[What you have to do]
Within the entries below, find every line that has the string "techniques", then copy it.

[Record extracts]

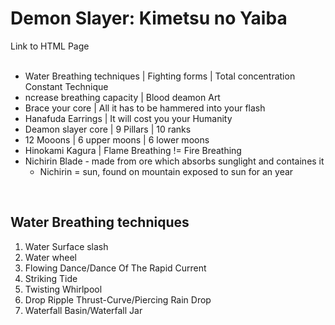 # Demon Slayer: Kimetsu no Yaiba

<NuxtLink to="/ds"> Link to HTML Page </NuxtLink> <br> <br>

* Water Breathing techniques | Fighting forms | Total concentration Constant Technique
* ncrease breathing capacity | Blood deamon Art
* Brace your core | All it has to be hammered into your flash
* Hanafuda Earrings | It will cost you your Humanity
* Deamon slayer core | 9 Pillars | 10 ranks
* 12 Mooons | 6 upper moons | 6 lower moons
* Hinokami Kagura | Flame Breathing != Fire Breathing
* Nichirin Blade - made from ore which absorbs sunglight and containes it
  * Nichirin = sun, found on mountain exposed to sun for an year

<br>

## Water Breathing techniques

1. Water Surface slash
2. Water wheel
3. Flowing Dance/Dance Of The Rapid Current
4. Striking Tide
5. Twisting Whirlpool
6. Drop Ripple Thrust-Curve/Piercing Rain Drop
7. Waterfall Basin/Waterfall Jar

[Solution to this exercise]
* Water Breathing techniques | Fighting forms | Total concentration Constant Technique
## Water Breathing techniques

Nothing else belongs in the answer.